Directions: Look through the data below. Pick out the lines holding the string "theoremstyle".

• • •

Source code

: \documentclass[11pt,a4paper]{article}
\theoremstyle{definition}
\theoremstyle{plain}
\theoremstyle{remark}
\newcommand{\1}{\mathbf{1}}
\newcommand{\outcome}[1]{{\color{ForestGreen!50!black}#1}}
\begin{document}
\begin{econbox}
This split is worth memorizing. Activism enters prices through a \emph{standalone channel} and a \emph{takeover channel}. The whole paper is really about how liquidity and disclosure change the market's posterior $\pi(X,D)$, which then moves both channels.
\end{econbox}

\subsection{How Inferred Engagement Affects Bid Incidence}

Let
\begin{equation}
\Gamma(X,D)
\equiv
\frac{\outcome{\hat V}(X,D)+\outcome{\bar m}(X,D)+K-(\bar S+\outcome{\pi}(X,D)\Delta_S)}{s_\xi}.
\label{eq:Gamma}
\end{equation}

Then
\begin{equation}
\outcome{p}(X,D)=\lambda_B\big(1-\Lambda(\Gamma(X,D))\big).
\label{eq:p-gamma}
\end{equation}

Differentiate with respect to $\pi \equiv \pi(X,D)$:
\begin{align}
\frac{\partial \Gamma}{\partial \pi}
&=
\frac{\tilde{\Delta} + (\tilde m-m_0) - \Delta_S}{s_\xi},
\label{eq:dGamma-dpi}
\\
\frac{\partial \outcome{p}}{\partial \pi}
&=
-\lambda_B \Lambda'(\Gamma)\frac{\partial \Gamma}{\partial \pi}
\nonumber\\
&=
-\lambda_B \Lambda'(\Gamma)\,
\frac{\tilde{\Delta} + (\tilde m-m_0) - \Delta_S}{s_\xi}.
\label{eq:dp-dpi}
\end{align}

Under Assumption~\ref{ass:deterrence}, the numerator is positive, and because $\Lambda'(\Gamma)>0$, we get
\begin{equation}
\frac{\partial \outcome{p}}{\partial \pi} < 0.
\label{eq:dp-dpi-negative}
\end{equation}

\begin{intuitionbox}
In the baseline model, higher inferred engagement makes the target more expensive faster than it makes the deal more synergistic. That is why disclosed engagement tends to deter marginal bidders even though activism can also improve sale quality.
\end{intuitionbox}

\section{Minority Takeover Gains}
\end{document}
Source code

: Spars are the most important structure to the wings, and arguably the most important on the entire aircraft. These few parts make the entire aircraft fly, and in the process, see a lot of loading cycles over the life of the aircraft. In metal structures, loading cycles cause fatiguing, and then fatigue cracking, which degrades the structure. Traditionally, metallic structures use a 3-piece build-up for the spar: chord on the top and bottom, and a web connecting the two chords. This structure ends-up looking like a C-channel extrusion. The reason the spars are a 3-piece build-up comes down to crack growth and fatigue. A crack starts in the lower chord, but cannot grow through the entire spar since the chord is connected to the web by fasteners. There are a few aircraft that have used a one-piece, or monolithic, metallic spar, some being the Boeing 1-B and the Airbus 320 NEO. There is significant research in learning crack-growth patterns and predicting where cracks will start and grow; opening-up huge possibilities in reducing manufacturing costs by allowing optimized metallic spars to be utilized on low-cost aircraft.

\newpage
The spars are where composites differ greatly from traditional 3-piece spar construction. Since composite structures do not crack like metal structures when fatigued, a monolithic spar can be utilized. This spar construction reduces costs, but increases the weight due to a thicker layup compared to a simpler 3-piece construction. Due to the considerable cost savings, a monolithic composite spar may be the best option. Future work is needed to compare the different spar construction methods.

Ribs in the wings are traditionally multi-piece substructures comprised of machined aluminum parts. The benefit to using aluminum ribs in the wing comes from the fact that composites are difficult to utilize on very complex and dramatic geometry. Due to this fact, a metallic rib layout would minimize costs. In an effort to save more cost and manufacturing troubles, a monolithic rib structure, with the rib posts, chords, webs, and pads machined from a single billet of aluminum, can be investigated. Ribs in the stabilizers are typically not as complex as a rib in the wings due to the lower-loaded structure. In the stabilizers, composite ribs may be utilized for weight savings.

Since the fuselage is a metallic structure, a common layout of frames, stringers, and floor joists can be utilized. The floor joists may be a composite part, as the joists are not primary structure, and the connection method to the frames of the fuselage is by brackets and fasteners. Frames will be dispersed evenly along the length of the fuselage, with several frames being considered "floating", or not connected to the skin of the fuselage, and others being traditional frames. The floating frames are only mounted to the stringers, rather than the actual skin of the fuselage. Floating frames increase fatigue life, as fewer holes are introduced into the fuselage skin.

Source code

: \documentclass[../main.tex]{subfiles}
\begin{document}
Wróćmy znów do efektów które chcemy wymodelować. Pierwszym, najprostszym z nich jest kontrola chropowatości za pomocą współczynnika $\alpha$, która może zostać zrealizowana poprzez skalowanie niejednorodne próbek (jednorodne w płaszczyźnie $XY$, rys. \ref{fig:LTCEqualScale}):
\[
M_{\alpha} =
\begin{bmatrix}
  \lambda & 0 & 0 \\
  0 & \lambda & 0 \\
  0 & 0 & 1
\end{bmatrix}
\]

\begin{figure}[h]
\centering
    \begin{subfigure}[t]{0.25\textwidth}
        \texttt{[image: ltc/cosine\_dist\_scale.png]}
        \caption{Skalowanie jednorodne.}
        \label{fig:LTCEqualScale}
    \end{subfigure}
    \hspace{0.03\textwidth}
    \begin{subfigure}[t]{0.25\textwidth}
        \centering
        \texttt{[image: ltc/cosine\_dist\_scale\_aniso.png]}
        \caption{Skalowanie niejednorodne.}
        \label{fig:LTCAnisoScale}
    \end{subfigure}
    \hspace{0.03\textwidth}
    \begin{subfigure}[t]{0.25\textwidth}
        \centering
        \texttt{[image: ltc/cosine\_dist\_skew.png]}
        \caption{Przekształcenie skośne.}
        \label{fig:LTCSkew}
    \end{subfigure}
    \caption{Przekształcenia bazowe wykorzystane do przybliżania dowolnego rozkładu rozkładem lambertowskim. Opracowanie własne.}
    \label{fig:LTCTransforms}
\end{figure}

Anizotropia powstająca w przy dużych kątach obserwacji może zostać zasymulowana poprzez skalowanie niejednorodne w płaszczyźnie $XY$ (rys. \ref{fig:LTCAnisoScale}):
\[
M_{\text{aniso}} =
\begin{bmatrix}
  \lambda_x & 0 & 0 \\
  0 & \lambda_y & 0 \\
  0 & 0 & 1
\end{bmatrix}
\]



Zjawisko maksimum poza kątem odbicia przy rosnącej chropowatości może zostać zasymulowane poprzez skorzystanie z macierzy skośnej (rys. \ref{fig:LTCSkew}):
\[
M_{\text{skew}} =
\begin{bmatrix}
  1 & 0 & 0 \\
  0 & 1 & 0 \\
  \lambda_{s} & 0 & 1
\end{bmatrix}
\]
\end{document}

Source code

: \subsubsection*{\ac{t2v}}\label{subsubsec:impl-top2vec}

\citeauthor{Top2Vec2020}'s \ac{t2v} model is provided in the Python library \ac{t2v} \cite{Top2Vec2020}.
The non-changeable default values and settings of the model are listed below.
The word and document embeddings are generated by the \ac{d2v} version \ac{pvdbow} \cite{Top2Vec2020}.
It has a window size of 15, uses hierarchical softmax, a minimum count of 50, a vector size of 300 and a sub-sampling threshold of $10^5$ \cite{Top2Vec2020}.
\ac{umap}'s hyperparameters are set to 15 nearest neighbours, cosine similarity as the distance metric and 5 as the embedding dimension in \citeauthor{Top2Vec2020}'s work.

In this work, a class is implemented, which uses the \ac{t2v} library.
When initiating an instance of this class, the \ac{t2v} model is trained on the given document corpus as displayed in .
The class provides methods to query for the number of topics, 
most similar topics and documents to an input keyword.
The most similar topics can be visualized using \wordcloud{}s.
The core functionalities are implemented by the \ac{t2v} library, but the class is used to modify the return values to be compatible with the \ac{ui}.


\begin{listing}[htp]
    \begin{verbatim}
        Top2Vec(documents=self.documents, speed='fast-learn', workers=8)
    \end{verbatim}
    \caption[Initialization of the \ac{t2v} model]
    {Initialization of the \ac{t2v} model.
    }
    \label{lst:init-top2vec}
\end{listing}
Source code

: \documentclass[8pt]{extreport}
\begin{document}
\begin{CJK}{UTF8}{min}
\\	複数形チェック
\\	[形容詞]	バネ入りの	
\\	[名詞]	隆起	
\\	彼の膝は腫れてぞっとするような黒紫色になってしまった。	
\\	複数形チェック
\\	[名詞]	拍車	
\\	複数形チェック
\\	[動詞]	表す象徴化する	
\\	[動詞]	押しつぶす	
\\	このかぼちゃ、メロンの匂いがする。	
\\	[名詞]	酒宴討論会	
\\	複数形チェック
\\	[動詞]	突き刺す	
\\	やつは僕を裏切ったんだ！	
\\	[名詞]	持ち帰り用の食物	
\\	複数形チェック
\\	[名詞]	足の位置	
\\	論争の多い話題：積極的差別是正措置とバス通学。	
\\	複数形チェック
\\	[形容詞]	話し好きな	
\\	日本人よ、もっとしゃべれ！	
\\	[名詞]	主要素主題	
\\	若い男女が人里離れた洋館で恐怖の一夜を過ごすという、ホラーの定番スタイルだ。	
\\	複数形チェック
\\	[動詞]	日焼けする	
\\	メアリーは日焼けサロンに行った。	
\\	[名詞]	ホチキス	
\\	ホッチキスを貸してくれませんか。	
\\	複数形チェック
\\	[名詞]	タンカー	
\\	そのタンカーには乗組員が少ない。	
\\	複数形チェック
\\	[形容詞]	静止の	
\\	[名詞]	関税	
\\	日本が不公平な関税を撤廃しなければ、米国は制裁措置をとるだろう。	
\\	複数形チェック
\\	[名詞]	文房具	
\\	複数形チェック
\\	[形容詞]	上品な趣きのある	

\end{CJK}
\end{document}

• • •

Your solution:
\theoremstyle{definition}
\theoremstyle{plain}
\theoremstyle{remark}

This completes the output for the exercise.